» Problem details: Begin at the top of the entries below and write out every line through the one containing "## Background", excluding pictures.

» Records provided:
== == ==

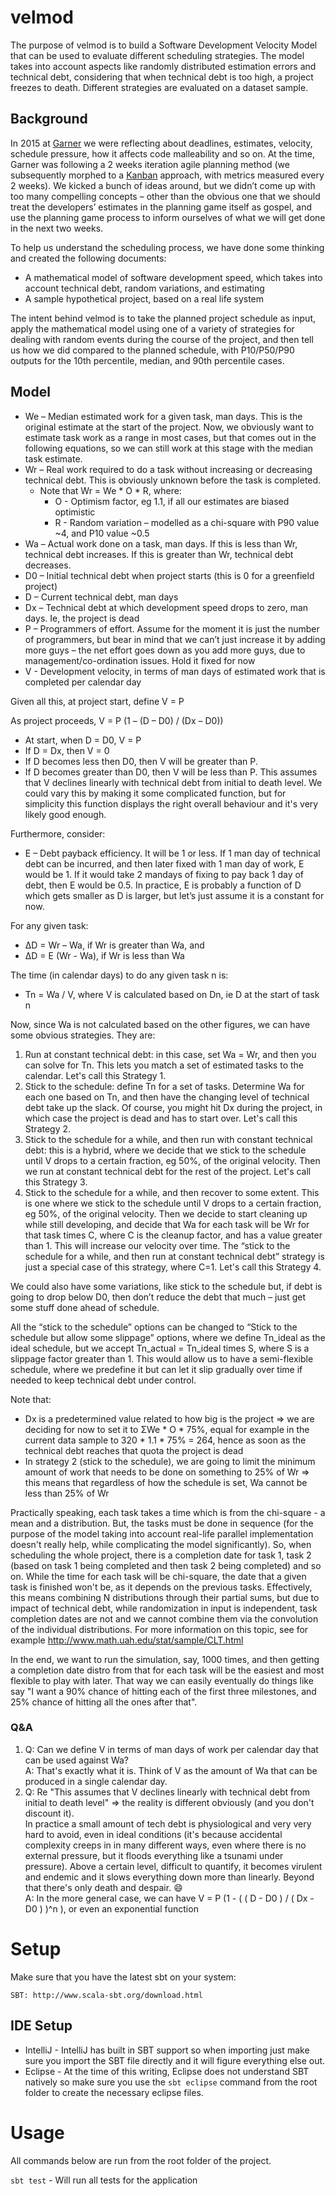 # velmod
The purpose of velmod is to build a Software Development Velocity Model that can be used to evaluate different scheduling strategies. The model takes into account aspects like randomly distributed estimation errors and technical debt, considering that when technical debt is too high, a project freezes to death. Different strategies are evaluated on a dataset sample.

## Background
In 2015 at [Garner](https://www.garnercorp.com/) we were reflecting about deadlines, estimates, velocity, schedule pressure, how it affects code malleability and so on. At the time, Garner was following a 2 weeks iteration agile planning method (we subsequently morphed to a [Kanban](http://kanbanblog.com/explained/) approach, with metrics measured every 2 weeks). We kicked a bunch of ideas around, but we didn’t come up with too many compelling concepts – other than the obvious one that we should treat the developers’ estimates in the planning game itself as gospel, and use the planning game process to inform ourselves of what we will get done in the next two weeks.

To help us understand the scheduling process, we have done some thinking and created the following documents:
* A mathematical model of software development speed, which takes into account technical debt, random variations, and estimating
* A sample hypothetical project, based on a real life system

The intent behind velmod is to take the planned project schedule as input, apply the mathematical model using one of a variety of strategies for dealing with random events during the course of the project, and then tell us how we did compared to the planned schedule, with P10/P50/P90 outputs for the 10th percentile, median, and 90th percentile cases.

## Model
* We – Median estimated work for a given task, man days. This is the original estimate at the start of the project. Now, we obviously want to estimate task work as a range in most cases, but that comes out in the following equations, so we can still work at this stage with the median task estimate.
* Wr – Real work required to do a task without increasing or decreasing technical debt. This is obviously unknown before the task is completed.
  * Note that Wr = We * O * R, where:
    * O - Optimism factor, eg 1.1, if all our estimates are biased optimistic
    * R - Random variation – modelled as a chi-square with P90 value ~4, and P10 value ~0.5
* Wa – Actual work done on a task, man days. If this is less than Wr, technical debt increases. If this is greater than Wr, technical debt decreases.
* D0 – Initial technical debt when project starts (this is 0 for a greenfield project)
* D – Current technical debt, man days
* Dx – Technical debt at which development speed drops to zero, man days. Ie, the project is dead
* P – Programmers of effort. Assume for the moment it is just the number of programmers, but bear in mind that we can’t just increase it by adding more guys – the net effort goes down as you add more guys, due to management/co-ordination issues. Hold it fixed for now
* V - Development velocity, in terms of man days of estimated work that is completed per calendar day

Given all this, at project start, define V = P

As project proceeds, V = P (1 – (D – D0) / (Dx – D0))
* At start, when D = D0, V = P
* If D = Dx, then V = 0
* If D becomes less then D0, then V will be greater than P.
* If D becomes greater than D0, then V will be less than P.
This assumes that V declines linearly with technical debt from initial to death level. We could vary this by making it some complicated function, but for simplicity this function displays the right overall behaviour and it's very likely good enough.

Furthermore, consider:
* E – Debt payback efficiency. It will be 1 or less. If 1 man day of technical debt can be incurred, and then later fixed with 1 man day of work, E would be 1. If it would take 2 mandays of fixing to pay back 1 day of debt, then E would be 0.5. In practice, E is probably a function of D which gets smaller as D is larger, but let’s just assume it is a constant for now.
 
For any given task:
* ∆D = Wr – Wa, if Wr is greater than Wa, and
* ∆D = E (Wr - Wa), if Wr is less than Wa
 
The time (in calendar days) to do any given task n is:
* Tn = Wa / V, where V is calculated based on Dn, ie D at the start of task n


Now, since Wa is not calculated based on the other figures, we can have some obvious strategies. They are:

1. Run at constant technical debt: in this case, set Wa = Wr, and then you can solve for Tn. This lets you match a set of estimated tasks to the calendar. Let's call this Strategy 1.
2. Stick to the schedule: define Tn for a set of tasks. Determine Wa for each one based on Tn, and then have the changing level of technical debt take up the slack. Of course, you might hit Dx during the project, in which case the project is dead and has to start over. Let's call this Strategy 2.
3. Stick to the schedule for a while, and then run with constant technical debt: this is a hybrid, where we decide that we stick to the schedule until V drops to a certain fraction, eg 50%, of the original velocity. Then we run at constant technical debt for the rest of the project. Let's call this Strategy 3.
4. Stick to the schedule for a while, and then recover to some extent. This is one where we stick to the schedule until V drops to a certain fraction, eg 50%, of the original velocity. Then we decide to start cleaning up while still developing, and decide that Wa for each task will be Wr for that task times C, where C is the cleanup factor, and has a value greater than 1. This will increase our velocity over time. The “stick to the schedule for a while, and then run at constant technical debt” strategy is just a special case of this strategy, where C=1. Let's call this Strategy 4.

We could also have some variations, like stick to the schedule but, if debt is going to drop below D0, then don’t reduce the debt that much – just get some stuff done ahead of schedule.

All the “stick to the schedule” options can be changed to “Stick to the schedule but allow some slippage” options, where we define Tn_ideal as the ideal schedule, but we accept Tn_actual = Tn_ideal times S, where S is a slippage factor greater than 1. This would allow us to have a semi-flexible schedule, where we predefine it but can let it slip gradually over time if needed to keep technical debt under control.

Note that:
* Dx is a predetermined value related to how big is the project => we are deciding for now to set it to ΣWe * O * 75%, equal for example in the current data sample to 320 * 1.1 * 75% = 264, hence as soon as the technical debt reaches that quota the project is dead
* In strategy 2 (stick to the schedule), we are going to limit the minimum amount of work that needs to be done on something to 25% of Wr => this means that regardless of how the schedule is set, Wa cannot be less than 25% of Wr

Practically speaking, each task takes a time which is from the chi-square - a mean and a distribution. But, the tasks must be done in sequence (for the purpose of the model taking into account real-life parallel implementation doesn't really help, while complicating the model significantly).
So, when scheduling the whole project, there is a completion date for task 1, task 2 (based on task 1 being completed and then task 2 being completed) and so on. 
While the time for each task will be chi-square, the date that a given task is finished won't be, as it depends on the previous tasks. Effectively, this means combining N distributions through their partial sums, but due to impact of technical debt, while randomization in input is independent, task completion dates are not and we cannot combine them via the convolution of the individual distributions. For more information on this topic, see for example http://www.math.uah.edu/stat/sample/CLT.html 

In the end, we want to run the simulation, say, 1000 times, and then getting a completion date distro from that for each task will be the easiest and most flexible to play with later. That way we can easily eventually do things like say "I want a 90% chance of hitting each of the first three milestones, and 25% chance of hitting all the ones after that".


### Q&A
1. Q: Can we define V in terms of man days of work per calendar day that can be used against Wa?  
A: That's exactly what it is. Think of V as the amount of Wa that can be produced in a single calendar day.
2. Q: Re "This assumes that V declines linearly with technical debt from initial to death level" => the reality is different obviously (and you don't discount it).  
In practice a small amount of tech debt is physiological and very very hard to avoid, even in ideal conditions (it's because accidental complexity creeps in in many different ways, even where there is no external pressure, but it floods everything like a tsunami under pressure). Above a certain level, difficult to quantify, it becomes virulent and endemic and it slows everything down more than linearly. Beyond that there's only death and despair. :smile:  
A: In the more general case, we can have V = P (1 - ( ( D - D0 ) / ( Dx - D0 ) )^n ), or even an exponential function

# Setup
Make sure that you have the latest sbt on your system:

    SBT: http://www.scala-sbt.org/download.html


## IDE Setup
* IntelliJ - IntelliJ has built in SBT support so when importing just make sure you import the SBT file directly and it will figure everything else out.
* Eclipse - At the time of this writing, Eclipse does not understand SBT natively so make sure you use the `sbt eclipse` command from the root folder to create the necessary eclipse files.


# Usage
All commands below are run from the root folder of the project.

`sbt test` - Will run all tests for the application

== == ==

» Task response:
 # velmod
The purpose of velmod is to build a Software Development Velocity Model that can be used to evaluate different scheduling strategies. The model takes into account aspects like randomly distributed estimation errors and technical debt, considering that when technical debt is too high, a project freezes to death. Different strategies are evaluated on a dataset sample.

## Background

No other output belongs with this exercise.